What to work on -> The output is the lines below from the one with "### Adding New Game Detection" through the one with "2. Define profile", both included, printed exactly and with no other line.

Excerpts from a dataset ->
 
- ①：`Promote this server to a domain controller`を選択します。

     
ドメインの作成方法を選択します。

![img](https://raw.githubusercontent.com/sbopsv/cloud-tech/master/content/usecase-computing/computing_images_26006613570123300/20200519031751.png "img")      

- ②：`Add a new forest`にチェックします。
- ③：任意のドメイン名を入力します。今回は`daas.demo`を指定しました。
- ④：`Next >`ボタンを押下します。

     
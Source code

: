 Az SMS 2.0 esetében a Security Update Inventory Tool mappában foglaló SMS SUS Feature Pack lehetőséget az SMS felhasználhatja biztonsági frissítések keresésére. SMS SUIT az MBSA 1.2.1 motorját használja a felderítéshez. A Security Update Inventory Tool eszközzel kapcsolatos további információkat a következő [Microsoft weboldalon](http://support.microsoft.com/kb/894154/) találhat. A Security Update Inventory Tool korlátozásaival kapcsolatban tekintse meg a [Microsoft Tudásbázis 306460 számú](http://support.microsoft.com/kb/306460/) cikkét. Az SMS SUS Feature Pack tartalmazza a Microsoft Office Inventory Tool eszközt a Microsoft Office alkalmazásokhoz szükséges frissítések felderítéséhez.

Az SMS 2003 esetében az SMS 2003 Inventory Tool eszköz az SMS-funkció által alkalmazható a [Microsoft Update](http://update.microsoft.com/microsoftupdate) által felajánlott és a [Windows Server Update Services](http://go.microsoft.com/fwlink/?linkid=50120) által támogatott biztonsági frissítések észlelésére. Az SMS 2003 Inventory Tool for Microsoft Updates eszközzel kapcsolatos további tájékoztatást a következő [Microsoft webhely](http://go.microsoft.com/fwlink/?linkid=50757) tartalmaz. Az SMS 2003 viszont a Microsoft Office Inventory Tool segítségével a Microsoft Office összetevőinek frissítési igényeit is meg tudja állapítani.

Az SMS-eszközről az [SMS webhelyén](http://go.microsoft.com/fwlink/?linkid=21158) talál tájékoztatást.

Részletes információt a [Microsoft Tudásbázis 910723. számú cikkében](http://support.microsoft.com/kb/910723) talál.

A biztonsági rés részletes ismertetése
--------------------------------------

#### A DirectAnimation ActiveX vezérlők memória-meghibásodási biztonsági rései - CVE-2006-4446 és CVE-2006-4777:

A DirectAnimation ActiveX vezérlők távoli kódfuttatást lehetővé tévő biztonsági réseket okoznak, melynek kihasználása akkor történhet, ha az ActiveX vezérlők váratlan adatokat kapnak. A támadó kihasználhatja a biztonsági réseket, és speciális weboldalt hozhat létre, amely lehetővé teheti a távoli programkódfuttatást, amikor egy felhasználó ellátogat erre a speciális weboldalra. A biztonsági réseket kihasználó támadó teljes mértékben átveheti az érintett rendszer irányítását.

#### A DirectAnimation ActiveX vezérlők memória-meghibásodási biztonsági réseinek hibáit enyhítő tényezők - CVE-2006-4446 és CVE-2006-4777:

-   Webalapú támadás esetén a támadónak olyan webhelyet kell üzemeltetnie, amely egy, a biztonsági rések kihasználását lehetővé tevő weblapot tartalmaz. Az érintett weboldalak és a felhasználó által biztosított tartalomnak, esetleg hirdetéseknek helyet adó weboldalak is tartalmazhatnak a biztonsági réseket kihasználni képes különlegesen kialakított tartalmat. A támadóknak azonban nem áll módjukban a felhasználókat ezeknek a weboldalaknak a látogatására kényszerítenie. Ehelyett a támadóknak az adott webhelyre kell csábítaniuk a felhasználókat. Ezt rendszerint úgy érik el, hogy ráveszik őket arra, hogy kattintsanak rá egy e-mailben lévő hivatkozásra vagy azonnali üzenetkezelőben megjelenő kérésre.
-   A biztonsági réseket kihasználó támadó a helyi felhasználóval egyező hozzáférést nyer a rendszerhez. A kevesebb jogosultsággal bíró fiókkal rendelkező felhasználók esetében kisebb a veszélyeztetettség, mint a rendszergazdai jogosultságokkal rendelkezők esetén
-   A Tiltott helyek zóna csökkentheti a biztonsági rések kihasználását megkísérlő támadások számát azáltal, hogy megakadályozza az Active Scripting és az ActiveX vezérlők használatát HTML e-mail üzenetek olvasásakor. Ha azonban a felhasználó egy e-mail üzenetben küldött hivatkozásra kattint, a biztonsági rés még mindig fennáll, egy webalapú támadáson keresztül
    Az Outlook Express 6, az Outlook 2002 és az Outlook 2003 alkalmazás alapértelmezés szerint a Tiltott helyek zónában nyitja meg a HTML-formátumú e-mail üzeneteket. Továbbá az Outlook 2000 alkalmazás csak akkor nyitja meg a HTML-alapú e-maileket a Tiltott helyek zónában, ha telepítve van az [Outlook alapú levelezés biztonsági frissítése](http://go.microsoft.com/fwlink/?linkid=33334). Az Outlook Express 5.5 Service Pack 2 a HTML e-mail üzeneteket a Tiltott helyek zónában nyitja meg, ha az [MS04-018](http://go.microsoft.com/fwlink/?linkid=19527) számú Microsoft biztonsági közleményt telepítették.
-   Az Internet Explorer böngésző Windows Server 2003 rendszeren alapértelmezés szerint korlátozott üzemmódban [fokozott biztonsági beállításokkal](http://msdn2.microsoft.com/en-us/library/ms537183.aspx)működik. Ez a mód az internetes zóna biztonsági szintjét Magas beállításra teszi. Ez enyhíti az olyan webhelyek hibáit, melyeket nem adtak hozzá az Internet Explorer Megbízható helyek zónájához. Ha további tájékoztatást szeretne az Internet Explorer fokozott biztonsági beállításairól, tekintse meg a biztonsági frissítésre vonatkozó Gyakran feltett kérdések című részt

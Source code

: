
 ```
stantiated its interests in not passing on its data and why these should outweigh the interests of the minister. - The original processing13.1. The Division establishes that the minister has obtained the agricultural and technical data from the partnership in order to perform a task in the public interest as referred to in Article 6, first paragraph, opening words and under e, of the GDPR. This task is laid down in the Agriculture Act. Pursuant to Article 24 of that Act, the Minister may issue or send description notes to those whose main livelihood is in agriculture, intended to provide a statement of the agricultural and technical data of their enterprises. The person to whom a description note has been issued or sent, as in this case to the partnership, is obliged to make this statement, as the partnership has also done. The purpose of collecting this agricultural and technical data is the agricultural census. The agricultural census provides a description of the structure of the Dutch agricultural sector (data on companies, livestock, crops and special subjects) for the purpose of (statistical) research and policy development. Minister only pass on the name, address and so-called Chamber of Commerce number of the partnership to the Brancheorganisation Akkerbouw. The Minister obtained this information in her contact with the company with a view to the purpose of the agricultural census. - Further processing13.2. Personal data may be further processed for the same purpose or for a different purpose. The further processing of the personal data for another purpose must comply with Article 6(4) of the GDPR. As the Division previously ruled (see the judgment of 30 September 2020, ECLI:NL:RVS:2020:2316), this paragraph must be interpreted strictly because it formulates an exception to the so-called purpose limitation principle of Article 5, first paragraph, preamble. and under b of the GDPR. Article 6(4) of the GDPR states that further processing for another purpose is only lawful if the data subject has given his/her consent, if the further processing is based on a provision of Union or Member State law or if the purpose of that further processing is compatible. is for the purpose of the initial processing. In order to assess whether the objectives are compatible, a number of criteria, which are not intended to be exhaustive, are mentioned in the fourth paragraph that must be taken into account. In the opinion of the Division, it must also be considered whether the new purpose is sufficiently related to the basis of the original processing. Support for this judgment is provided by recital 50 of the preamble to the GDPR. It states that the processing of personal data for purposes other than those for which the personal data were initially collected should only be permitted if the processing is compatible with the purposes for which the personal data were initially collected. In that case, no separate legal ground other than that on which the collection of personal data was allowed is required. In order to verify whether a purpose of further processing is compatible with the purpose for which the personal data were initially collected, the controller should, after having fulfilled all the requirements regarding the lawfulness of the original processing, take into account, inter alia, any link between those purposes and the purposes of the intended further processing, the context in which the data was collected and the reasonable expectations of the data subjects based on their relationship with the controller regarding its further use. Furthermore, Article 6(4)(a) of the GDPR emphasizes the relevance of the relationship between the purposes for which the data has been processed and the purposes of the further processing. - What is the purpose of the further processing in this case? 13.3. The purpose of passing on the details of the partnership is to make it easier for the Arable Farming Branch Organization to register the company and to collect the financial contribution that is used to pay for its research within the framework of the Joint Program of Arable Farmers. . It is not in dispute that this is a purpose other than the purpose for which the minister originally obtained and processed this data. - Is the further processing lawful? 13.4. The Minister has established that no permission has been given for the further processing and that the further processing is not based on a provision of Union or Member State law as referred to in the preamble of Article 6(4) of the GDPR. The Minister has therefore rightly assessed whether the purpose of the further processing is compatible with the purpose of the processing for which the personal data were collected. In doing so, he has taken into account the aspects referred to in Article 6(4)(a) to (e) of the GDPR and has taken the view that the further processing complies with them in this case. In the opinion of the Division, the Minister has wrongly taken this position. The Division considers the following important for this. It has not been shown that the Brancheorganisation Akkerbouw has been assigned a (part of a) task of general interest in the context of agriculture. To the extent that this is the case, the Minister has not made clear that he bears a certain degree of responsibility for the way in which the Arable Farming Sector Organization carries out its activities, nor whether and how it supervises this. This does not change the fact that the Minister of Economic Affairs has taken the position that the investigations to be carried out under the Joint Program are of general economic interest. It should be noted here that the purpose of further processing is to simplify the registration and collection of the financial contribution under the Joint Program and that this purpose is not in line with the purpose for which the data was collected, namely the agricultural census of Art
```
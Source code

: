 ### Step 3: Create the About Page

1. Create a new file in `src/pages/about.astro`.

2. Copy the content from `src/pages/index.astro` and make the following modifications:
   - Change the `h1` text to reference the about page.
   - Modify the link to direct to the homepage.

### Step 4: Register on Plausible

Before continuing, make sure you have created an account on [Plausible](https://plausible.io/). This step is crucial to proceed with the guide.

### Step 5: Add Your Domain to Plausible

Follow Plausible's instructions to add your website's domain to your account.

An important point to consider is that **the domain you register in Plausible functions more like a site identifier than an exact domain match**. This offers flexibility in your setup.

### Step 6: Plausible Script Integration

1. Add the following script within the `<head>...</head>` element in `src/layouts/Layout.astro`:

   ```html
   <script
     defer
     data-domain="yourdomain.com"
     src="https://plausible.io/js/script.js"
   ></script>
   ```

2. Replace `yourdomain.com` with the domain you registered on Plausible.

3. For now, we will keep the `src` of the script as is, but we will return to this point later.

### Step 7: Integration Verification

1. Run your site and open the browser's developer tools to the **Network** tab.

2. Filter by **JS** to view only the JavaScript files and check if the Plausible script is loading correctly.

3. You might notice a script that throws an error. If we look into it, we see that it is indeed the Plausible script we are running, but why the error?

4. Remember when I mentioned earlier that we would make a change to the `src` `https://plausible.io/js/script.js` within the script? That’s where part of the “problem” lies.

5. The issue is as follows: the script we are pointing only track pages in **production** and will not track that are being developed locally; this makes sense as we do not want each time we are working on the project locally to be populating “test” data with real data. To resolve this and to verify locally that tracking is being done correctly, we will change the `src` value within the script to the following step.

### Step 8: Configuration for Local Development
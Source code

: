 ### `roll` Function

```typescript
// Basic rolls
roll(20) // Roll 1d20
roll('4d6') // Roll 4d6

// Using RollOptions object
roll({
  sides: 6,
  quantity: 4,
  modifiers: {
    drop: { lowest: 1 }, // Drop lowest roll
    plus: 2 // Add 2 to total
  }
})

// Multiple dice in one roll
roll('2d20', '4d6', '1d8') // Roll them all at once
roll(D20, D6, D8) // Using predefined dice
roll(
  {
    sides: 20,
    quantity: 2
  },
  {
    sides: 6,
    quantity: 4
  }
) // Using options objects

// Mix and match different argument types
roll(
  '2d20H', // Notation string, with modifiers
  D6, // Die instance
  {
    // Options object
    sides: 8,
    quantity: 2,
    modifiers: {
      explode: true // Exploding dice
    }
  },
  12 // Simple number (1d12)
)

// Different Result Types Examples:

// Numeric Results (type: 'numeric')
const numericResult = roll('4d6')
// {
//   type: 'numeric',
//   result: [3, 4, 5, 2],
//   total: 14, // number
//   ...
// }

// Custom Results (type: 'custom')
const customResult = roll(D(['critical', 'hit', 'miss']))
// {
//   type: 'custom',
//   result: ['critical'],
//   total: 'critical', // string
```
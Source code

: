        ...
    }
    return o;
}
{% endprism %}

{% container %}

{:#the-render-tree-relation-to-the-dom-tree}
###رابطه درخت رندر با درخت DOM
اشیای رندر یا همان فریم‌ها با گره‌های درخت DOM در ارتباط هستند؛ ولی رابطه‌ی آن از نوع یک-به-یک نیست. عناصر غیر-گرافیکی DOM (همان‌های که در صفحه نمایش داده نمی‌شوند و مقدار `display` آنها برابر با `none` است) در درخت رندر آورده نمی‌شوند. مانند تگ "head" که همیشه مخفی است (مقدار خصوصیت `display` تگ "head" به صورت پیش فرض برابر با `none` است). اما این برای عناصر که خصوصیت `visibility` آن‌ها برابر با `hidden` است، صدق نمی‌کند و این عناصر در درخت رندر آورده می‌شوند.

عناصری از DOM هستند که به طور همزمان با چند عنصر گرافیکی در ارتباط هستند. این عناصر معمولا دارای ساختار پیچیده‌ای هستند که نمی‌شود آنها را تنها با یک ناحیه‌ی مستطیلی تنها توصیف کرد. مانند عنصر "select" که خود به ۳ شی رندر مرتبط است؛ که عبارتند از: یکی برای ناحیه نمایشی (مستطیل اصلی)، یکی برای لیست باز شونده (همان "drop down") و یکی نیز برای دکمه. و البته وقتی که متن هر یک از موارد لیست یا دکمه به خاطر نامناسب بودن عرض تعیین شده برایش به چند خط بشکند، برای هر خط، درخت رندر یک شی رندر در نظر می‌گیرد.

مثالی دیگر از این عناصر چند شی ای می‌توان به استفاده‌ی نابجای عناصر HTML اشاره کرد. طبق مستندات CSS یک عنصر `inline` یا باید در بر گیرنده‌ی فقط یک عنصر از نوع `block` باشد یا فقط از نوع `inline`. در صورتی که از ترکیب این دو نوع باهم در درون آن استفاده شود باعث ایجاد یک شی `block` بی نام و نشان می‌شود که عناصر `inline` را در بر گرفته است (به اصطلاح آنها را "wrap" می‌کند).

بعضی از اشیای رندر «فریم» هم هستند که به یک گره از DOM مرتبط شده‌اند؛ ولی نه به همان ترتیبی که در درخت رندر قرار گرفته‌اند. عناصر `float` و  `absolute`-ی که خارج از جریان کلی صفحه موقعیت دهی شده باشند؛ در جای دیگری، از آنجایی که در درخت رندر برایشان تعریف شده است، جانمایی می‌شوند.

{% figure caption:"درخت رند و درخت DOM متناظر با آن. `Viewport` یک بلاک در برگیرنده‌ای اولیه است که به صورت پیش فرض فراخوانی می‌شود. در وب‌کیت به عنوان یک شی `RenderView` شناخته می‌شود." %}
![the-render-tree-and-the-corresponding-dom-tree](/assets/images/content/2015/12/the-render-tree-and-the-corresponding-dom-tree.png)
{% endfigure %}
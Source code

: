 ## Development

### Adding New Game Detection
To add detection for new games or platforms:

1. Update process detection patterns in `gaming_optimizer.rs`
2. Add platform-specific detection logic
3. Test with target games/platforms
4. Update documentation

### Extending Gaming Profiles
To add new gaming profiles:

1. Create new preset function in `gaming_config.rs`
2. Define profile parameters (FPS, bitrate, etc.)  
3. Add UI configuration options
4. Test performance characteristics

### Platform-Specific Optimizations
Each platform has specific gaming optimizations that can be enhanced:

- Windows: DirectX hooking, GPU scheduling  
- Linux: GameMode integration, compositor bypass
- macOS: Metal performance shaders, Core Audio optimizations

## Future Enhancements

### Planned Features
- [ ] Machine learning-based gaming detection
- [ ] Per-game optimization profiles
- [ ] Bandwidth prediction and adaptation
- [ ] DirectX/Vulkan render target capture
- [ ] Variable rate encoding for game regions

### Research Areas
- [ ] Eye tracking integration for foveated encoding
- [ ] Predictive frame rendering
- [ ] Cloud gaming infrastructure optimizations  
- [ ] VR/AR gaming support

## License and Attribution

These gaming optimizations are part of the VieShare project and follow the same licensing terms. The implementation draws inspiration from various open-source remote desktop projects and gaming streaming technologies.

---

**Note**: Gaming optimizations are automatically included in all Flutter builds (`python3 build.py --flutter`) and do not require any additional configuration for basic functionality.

Answer space ->
### Adding New Game Detection
To add detection for new games or platforms:

1. Update process detection patterns in `gaming_optimizer.rs`
2. Add platform-specific detection logic
3. Test with target games/platforms
4. Update documentation

### Extending Gaming Profiles
To add new gaming profiles:

1. Create new preset function in `gaming_config.rs`
2. Define profile parameters (FPS, bitrate, etc.)  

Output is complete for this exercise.